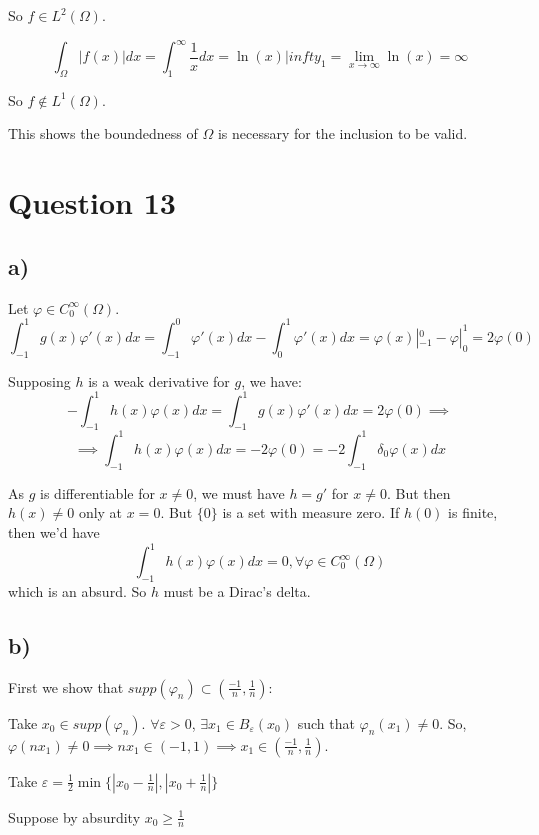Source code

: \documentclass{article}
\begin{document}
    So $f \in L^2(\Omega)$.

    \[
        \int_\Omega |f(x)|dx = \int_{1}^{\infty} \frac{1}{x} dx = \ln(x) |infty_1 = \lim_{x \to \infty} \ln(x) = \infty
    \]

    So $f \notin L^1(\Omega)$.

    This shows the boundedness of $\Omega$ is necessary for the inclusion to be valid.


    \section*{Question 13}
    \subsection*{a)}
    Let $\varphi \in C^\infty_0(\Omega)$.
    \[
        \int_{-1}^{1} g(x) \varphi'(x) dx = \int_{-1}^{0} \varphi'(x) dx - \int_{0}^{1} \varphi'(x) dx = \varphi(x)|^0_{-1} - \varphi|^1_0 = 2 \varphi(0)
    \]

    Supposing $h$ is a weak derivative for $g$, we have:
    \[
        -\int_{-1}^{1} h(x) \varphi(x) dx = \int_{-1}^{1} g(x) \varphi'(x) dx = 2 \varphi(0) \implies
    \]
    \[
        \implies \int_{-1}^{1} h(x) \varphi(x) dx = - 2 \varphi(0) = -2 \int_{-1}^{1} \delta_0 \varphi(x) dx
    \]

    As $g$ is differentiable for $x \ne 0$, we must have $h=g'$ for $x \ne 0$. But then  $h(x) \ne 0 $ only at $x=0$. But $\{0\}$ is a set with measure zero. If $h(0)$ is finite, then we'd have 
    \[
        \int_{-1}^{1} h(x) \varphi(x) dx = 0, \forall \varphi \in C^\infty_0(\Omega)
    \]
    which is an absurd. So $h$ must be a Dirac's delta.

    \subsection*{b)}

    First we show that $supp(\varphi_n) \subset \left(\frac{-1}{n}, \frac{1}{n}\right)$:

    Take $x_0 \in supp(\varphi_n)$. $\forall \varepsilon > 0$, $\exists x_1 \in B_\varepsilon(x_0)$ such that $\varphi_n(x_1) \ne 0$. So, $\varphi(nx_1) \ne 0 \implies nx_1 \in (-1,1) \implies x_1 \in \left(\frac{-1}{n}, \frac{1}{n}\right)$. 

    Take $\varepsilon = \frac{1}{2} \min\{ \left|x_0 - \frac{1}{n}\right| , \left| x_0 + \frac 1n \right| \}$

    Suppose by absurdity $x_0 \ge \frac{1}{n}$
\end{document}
+ + + +
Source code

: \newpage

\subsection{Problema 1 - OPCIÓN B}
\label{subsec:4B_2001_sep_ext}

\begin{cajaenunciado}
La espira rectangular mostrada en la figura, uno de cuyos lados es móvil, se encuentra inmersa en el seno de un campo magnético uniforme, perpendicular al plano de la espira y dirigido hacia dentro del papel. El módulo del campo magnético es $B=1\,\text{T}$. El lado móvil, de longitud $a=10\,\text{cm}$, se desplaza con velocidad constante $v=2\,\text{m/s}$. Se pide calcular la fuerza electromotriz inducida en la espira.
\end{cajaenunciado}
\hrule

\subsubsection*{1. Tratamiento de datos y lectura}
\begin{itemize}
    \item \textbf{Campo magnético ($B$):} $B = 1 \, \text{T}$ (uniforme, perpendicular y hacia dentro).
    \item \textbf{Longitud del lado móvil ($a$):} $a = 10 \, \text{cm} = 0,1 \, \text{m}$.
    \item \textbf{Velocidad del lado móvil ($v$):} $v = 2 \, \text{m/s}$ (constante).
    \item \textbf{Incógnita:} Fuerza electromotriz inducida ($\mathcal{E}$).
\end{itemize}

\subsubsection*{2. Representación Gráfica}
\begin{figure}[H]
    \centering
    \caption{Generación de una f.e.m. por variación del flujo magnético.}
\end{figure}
+ + + +
Task goal: Take every line from the data that includes the word "subsubsection".

Exercise result:
\subsubsection*{1. Tratamiento de datos y lectura}
\subsubsection*{2. Representación Gráfica}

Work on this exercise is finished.